Cher Jérôme, je ne comprends pas très bien. Il y a quelques semaines, tu te demandais pourquoi diable des citoyens allaient manifester contre une réforme sociétale alors que les urgences étaient assurément ailleurs. Il se trouve que tu prêchais un convaincu. Alors que je pense toujours beaucoup de mal de la loi Taubira, je n’ai pas défilé, sans doute parce que ma culture est moins « manif » que la tienne et que, de ce fait, je sélectionne beaucoup plus sévèrement mes marches.

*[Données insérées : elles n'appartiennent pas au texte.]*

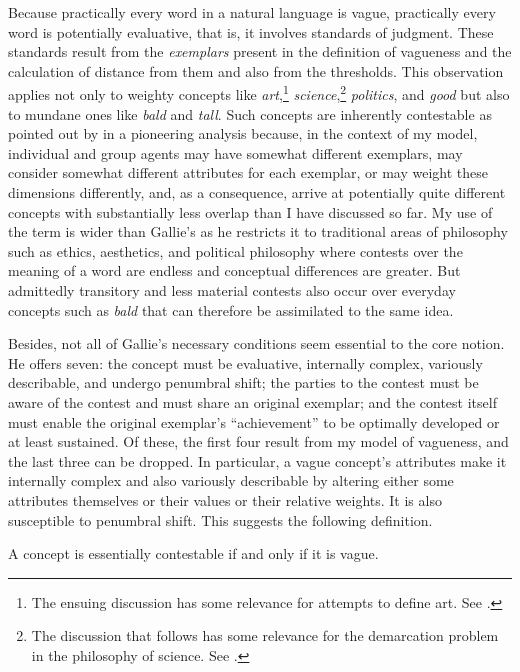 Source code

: Because practically every word in a natural language is vague, practically every word is potentially evaluative, that is, it involves standards of judgment. These standards result from the \emph{exemplars} present in the definition of vagueness and the calculation of distance from them and also from the thresholds. This observation applies not only to weighty concepts like \emph{art},\footnote{The ensuing discussion has some  relevance for attempts to define art. See \citet{adajian:da}.} \emph{science},\footnote{The discussion that follows has some relevance for the demarcation problem in the philosophy of science. See \citet{popper:lsd}.} \emph{politics}, and \emph{good} but also to mundane ones like \emph{bald} and \emph{tall}. Such concepts are inherently contestable as pointed out by \citet{gallie:ecc} in a pioneering analysis because, in the context of my model, individual and group agents may have somewhat different exemplars, may consider somewhat different attributes for each exemplar, or may weight these dimensions differently, and, as a consequence, arrive at potentially quite different concepts with substantially less overlap than I have discussed so far. My use of the term is wider than Gallie's as he restricts it to traditional areas of philosophy such as ethics, aesthetics, and political philosophy where contests over the meaning of a word are endless and conceptual differences are greater. But admittedly transitory and less material contests also occur over everyday concepts such as \emph{bald} that can therefore be assimilated to the same idea.

Besides, not all of Gallie's necessary conditions seem essential to the core notion. He offers seven: the concept must be evaluative, internally complex, variously describable, and undergo penumbral shift; the parties to the contest must be aware of the contest and must share an original exemplar; and the contest itself must enable the original exemplar's ``achievement'' to be optimally developed or at least sustained. Of these, the first four result from my model of vagueness, and the last three can be dropped. In particular, a vague concept's attributes make it internally complex and also variously describable by altering either some attributes themselves or their values or their relative weights. It is also susceptible to penumbral shift. This suggests the following definition.

\begin{definition}

A concept is essentially contestable if and only if it is vague.

\end{definition}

À moi de poser cette question : pourquoi diable as-tu marché hier pour affubler à nos institutions un numéro de milieu défensif ?

5 commentaires

  1. Quelques réflexions sur ces affaires institutionnelles.

    RÉFÉRENDUM RÉVOCATOIRE.
    Si c’est une pratique dans certaines régions du monde, je crois que l’origine de cette idée (élus révocables) remonte à la Constitution de l’an I (1793).
    Rappelons que cette constitution montagnarde ultra-démocratique ne fut jamais appliquée.
    En raison de la guerre, certes, mais qui garantit qu’elle l’aurait été même s’il n’y avait pas eu Thermidor ?
    Signalons une autre constitution parmi les plus démocratiques du monde : la constitution de l’URSS en 1936. Au moment où Staline engageait les procès de Moscou et la Grande Terreur !!

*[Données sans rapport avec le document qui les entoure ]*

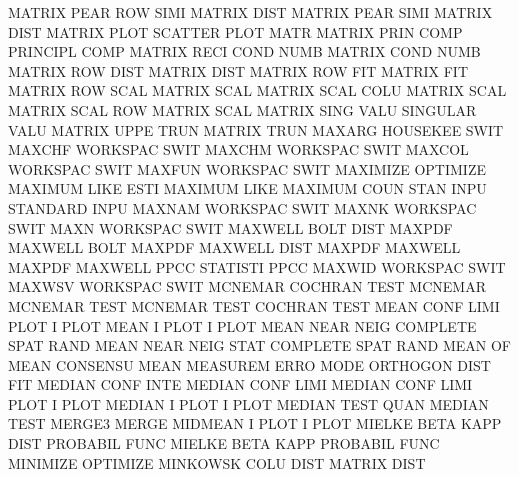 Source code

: MATRIX   PEAR ROW  SIMI                 MATRIX   DIST
MATRIX   PEAR SIMI                      MATRIX   DIST
MATRIX   PLOT                           SCATTER  PLOT MATR
MATRIX   PRIN COMP                      PRINCIPL COMP
MATRIX   RECI COND NUMB                 MATRIX   COND NUMB
MATRIX   ROW  DIST                      MATRIX   DIST
MATRIX   ROW  FIT                       MATRIX   FIT
MATRIX   ROW  SCAL                      MATRIX   SCAL
MATRIX   SCAL COLU                      MATRIX   SCAL
MATRIX   SCAL ROW                       MATRIX   SCAL
MATRIX   SING VALU                      SINGULAR VALU
MATRIX   UPPE TRUN                      MATRIX   TRUN
MAXARG                                  HOUSEKEE SWIT
MAXCHF                                  WORKSPAC SWIT
MAXCHM                                  WORKSPAC SWIT
MAXCOL                                  WORKSPAC SWIT
MAXFUN                                  WORKSPAC SWIT
MAXIMIZE                                OPTIMIZE
MAXIMUM  LIKE ESTI                      MAXIMUM  LIKE
MAXIMUM  COUN STAN INPU                 STANDARD INPU
MAXNAM                                  WORKSPAC SWIT
MAXNK                                   WORKSPAC SWIT
MAXN                                    WORKSPAC SWIT
MAXWELL  BOLT DIST                      MAXPDF
MAXWELL  BOLT                           MAXPDF
MAXWELL  DIST                           MAXPDF
MAXWELL                                 MAXPDF
MAXWELL  PPCC                           STATISTI PPCC
MAXWID                                  WORKSPAC SWIT
MAXWSV                                  WORKSPAC SWIT
MCNEMAR                                 COCHRAN  TEST
MCNEMAR                                 MCNEMAR  TEST
MCNEMAR  TEST                           COCHRAN  TEST
MEAN     CONF LIMI PLOT                 I        PLOT
MEAN     I    PLOT                      I        PLOT
MEAN     NEAR NEIG                      COMPLETE SPAT RAND
MEAN     NEAR NEIG STAT                 COMPLETE SPAT RAND
MEAN     OF   MEAN                      CONSENSU MEAN
MEASUREM ERRO MODE                      ORTHOGON DIST FIT
MEDIAN   CONF INTE                      MEDIAN   CONF LIMI
MEDIAN   CONF LIMI PLOT                 I        PLOT
MEDIAN   I    PLOT                      I        PLOT
MEDIAN   TEST QUAN                      MEDIAN   TEST
MERGE3                                  MERGE
MIDMEAN  I    PLOT                      I        PLOT
MIELKE   BETA KAPP DIST                 PROBABIL FUNC
MIELKE   BETA KAPP                      PROBABIL FUNC
MINIMIZE                                OPTIMIZE
MINKOWSK COLU DIST                      MATRIX   DIST
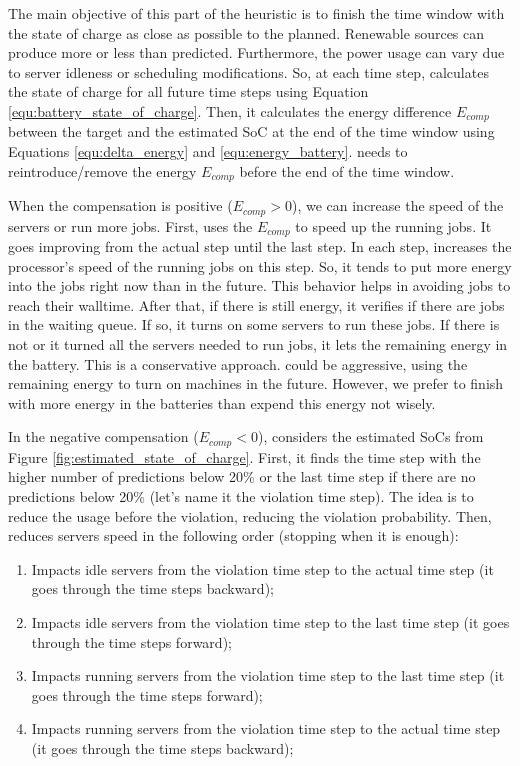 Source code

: The main objective of this part of the heuristic is to finish the time window with the state of charge as close as possible to the planned. Renewable sources can produce more or less than predicted. Furthermore, the power usage can vary due to server idleness or scheduling modifications. So, at each time step, \emph{\systemName} calculates the state of charge for all future time steps using Equation \ref{equ:battery_state_of_charge}. Then, it calculates the energy difference $E_{comp}$ between the target and the estimated SoC at the end of the time window using Equations \ref{equ:delta_energy} and \ref{equ:energy_battery}. \emph{\systemName} needs to reintroduce/remove the energy $E_{comp}$ before the end of the time window.

When the compensation is positive ($E_{comp}>0$), we can increase the speed of the servers or run more jobs. First, \emph{\systemName} uses the $E_{comp}$ to speed up the running jobs. It goes improving from the actual step until the last step. In each step, \emph{\systemName} increases the processor's speed of the running jobs on this step. So, it tends to put more energy into the jobs right now than in the future. This behavior helps in avoiding jobs to reach their walltime. After that, if there is still energy, it verifies if there are jobs in the waiting queue. If so, it turns on some servers to run these jobs. If there is not or it turned all the servers needed to run jobs, it lets the remaining energy in the battery. This is a conservative approach. \emph{\systemName} could be aggressive, using the remaining energy to turn on machines in the future. However, we prefer to finish with more energy in the batteries than expend this energy not wisely.

In the negative compensation ($E_{comp}<0$), \emph{\systemName} considers the estimated SoCs from Figure \ref{fig:estimated_state_of_charge}. First, it finds the time step with the higher number of predictions below 20\% or the last time step if there are no predictions below 20\% (let's name it the violation time step). The idea is to reduce the usage before the violation, reducing the violation probability. Then, \emph{\systemName} reduces servers speed in the following order (stopping when it is enough):
\begin{enumerate}
    \item Impacts idle servers from the violation time step to the actual time step (it goes through the time steps backward);
    \item Impacts idle servers from the violation time step to the last time step (it goes through the time steps forward);
    \item Impacts running servers from the violation time step to the last time step (it goes through the time steps forward);
    \item Impacts running servers from the violation time step to the actual time step (it goes through the time steps backward);
\end{enumerate}

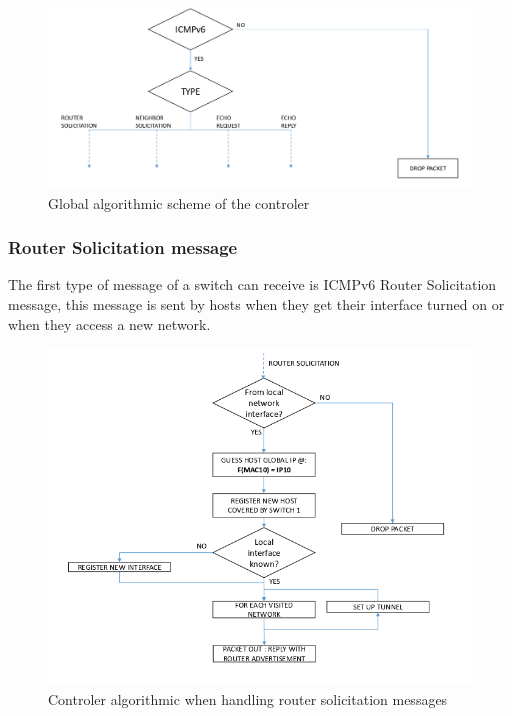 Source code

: \documentclass{article}
\begin{document}
\begin{figure}[h!]
  \centering
    \includegraphics[scale=0.3]{reportPictures/controller_global_algo.png}
  \caption{Global algorithmic scheme of the controler}
\end{figure}

\subsubsection{Router Solicitation message}

The first type of message of a switch can receive is ICMPv6 Router
Solicitation message, this message is sent by hosts when they get their
interface turned on or when they access a new network.\\ 

\begin{figure}[h!]
  \centering
    \includegraphics[scale=0.3]{reportPictures/router_solicitation.png}
  \caption{Controler algorithmic when handling router solicitation messages}
\end{figure}
\end{document}

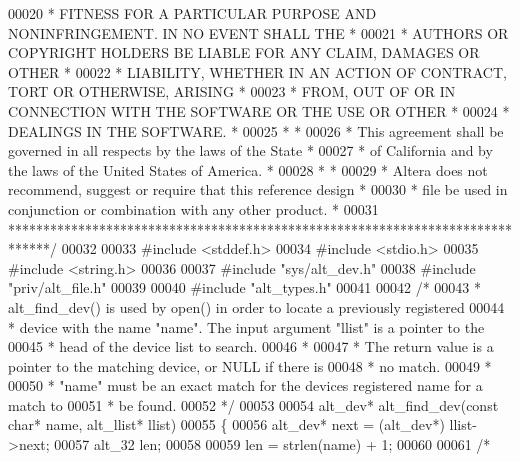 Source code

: \begin{DoxyCode}
00020 \textcolor{comment}{* FITNESS FOR A PARTICULAR PURPOSE AND NONINFRINGEMENT. IN NO EVENT SHALL THE *}
00021 \textcolor{comment}{* AUTHORS OR COPYRIGHT HOLDERS BE LIABLE FOR ANY CLAIM, DAMAGES OR OTHER      *}
00022 \textcolor{comment}{* LIABILITY, WHETHER IN AN ACTION OF CONTRACT, TORT OR OTHERWISE, ARISING     *}
00023 \textcolor{comment}{* FROM, OUT OF OR IN CONNECTION WITH THE SOFTWARE OR THE USE OR OTHER         *}
00024 \textcolor{comment}{* DEALINGS IN THE SOFTWARE.                                                   *}
00025 \textcolor{comment}{*                                                                             *}
00026 \textcolor{comment}{* This agreement shall be governed in all respects by the laws of the State   *}
00027 \textcolor{comment}{* of California and by the laws of the United States of America.              *}
00028 \textcolor{comment}{*                                                                             *}
00029 \textcolor{comment}{* Altera does not recommend, suggest or require that this reference design    *}
00030 \textcolor{comment}{* file be used in conjunction or combination with any other product.          *}
00031 \textcolor{comment}{******************************************************************************/}
00032 
00033 \textcolor{preprocessor}{#include <stddef.h>}
00034 \textcolor{preprocessor}{#include <stdio.h>}
00035 \textcolor{preprocessor}{#include <string.h>}
00036 
00037 \textcolor{preprocessor}{#include "sys/alt_dev.h"}
00038 \textcolor{preprocessor}{#include "priv/alt_file.h"}
00039 
00040 \textcolor{preprocessor}{#include "alt_types.h"}
00041 
00042 \textcolor{comment}{/* }
00043 \textcolor{comment}{ * alt\_find\_dev() is used by open() in order to locate a previously registered }
00044 \textcolor{comment}{ * device with the name "name". The input argument "llist" is a pointer to the}
00045 \textcolor{comment}{ * head of the device list to search.}
00046 \textcolor{comment}{ *}
00047 \textcolor{comment}{ * The return value is a pointer to the matching device, or NULL if there is}
00048 \textcolor{comment}{ * no match. }
00049 \textcolor{comment}{ *}
00050 \textcolor{comment}{ * "name" must be an exact match for the devices registered name for a match to}
00051 \textcolor{comment}{ * be found.}
00052 \textcolor{comment}{ */}
00053  
00054 alt_dev* alt_find_dev(\textcolor{keyword}{const} \textcolor{keywordtype}{char}* name, alt_llist* llist)
00055 \{
00056   alt_dev* next = (alt_dev*) llist->next;
00057   alt_32 len;
00058 
00059   len  = strlen(name) + 1;
00060 
00061   \textcolor{comment}{/*}

\end{DoxyCode}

    Concernant la pratique de cette méthode.
    Je comprends (en théorie) comment elle pourrait être appliquée pour révoquer le chef d’un exécutif (présidents de la République, de régions, de départements, maires) ou un élu au scrutin MAJORITAIRE.
    En revanche, elle est incompatible quand quelqu’un est élu à la PROPORTIONNELLE.

    Explication :
    Avec 10% pour sa liste, on a un élu s’il y a 10 sièges à pourvoir.
    Mais, cet élu peut avoir contre lui 70% ou 80%, voire (maximum) 90% des électeurs alors qu’il est régulièrement élu.

    Exemple :
    Mélenchon est député européen du grand Sud-Ouest. Marine LP l’est du grand Nord-Ouest.
    En cas de référendum révocatoire l’un(e) comme l’autre risque d’avoir une majorité contre elle ou lui.
    Or, ils ont été élus régulièrement en 2009 (à la proportionnelle) et seraient probablement réélus plus aisément maintenant.

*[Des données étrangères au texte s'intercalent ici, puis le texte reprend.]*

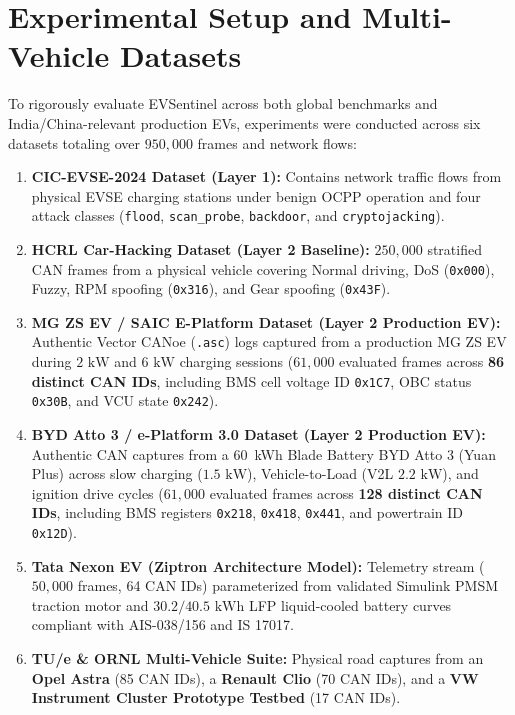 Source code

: \documentclass[conference]{IEEEtran}
\begin{document}
\section{Experimental Setup and Multi-Vehicle Datasets}
To rigorously evaluate EVSentinel across both global benchmarks and India/China-relevant production EVs, experiments were conducted across six datasets totaling over $950,000$ frames and network flows:
\begin{enumerate}
    \item \textbf{CIC-EVSE-2024 Dataset (Layer 1):} Contains network traffic flows from physical EVSE charging stations under benign OCPP operation and four attack classes (\texttt{flood}, \texttt{scan\_probe}, \texttt{backdoor}, and \texttt{cryptojacking}).
    \item \textbf{HCRL Car-Hacking Dataset (Layer 2 Baseline):} $250,000$ stratified CAN frames from a physical vehicle covering Normal driving, DoS (\texttt{0x000}), Fuzzy, RPM spoofing (\texttt{0x316}), and Gear spoofing (\texttt{0x43F}).
    \item \textbf{MG ZS EV / SAIC E-Platform Dataset (Layer 2 Production EV):} Authentic Vector CANoe (\texttt{.asc}) logs captured from a production MG ZS EV during $2\text{ kW}$ and $6\text{ kW}$ charging sessions ($61,000$ evaluated frames across \textbf{86 distinct CAN IDs}, including BMS cell voltage ID \texttt{0x1C7}, OBC status \texttt{0x30B}, and VCU state \texttt{0x242}).
    \item \textbf{BYD Atto 3 / e-Platform 3.0 Dataset (Layer 2 Production EV):} Authentic CAN captures from a 60~kWh Blade Battery BYD Atto 3 (Yuan Plus) across slow charging ($1.5\text{ kW}$), Vehicle-to-Load (V2L $2.2\text{ kW}$), and ignition drive cycles ($61,000$ evaluated frames across \textbf{128 distinct CAN IDs}, including BMS registers \texttt{0x218}, \texttt{0x418}, \texttt{0x441}, and powertrain ID \texttt{0x12D}).
    \item \textbf{Tata Nexon EV (Ziptron Architecture Model):} Telemetry stream ($50,000$ frames, 64 CAN IDs) parameterized from validated Simulink PMSM traction motor and $30.2/40.5\text{ kWh}$ LFP liquid-cooled battery curves \cite{jadhav2023} compliant with AIS-038/156 and IS 17017.
    \item \textbf{TU/e \& ORNL Multi-Vehicle Suite:} Physical road captures from an \textbf{Opel Astra} (85 CAN IDs), a \textbf{Renault Clio} (70 CAN IDs), and a \textbf{VW Instrument Cluster Prototype Testbed} (17 CAN IDs).
\end{enumerate}
\end{document}
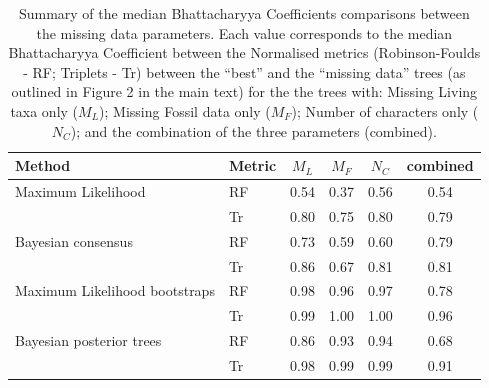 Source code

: \documentclass[12pt,letterpaper]{article}
\begin{document}
\begin{table}[ht]
\caption{Summary of the median Bhattacharyya Coefficients comparisons between the missing data parameters. Each value corresponds to the median Bhattacharyya Coefficient between the Normalised metrics (Robinson-Foulds - RF; Triplets - Tr) between the ``best'' and the ``missing data'' trees (as outlined in Figure 2 in the main text) for the the trees with: Missing Living taxa only ($M_L$); Missing Fossil data only ($M_F$); Number of characters only ($N_C$); and the combination of the three parameters (combined).} 
\begin{tabular}{llcccc}  
  \hline
 Method & Metric & $M_L$ & $M_F$ & $N_C$ & combined \\ 
  \hline
Maximum Likelihood & RF & 0.54 & 0.37 & 0.56 & 0.54 \\ 
                   & Tr & 0.80 & 0.75 & 0.80 & 0.79 \\ 
Bayesian consensus & RF & 0.73 & 0.59 & 0.60 & 0.79 \\ 
   & Tr & 0.86 & 0.67 & 0.81 & 0.81 \\ 
Maximum Likelihood bootstraps & RF & 0.98 & 0.96 & 0.97 & 0.78 \\ 
   & Tr & 0.99 & 1.00 & 1.00 & 0.96 \\ 
Bayesian posterior trees & RF & 0.86 & 0.93 & 0.94 & 0.68 \\ 
  & Tr & 0.98 & 0.99 & 0.99 & 0.91 \\ 
 \hline
\end{tabular}
\end{table}
\end{document}
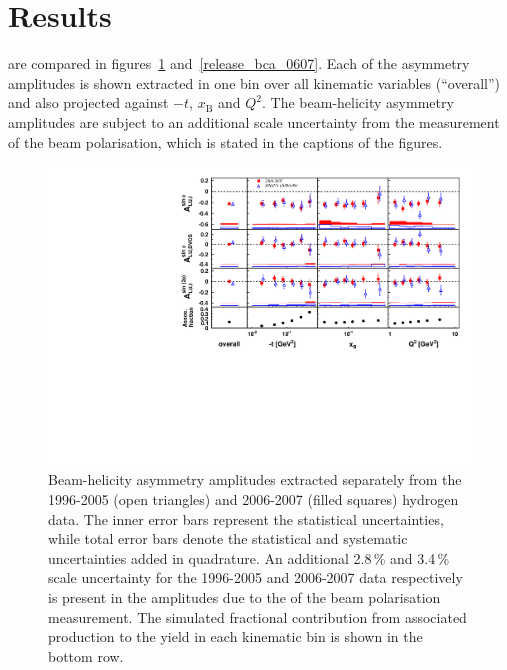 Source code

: \section{Results}
 are compared in figures~\ref{release_bsa_0607} and~\ref{release_bca_0607}. Each of the asymmetry amplitudes is shown extracted in one bin over all kinematic variables (``overall'') and also projected against $-t$, $x_{\textrm{B}}$ and $Q^{2}$. The beam-helicity asymmetry amplitudes are subject to an additional scale uncertainty from the measurement of the beam polarisation, which is stated in the captions of the figures.
\begin{figure}
\begin{center}
\includegraphics[width=15cm,keepaspectratio]{macros/bsa_both_morgan}
  \caption{Beam-helicity asymmetry amplitudes extracted separately from
the 1996-2005 (open triangles) and 2006-2007 (filled squares)
hydrogen data. The inner error bars represent the statistical uncertainties, while total error bars denote the statistical and systematic uncertainties added in quadrature.  
An additional 2.8\,\% and 3.4\,\% scale uncertainty for the 1996-2005 and
2006-2007 data respectively is present in the amplitudes due to the  of
the beam polarisation measurement. The simulated fractional contribution from associated production to the yield in each kinematic bin is shown in the bottom row.}
 \label{release_bsa_0607}
\end{center}
 \end{figure}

  2. ASSEMBLÉE CONSTITUANTE.
    Si on regarde l’Histoire, quand y a-t-il eu des Assemblées Constituantes ?

    En France :
    – AC de 1789 à 1791 : établissement d’une monarchie constitutionnelle.
    – Convention de 1792 à 1795 : constitution de l’an I (non appliquée) puis de l’an III (vers le calamiteux Directoire).
    – AC de 1848 à 1849 : IIe République.
    – Assemblée Nationale de 1871 à 1876 : lois constitutionnelles de la IIIe République.
    – 1ere AC de 1945 à 1946 : projet repoussé par référendum.
    – 1e AC de 1946 : IVe République.

    En Espagne :
    – Cortes Constituyentes (1931 à 1933) : IIe République.

    En Allemagne :
    – AC (1919 à 1920) : République de Weimar.

    En Russie :
    – AC (décembre 1917 à janvier 1918) : dissoute par le nouveau pouvoir bolchevik.

    Au Portugal :
    – AC (1975 à 1976) : après la « Révolution des oeillets ».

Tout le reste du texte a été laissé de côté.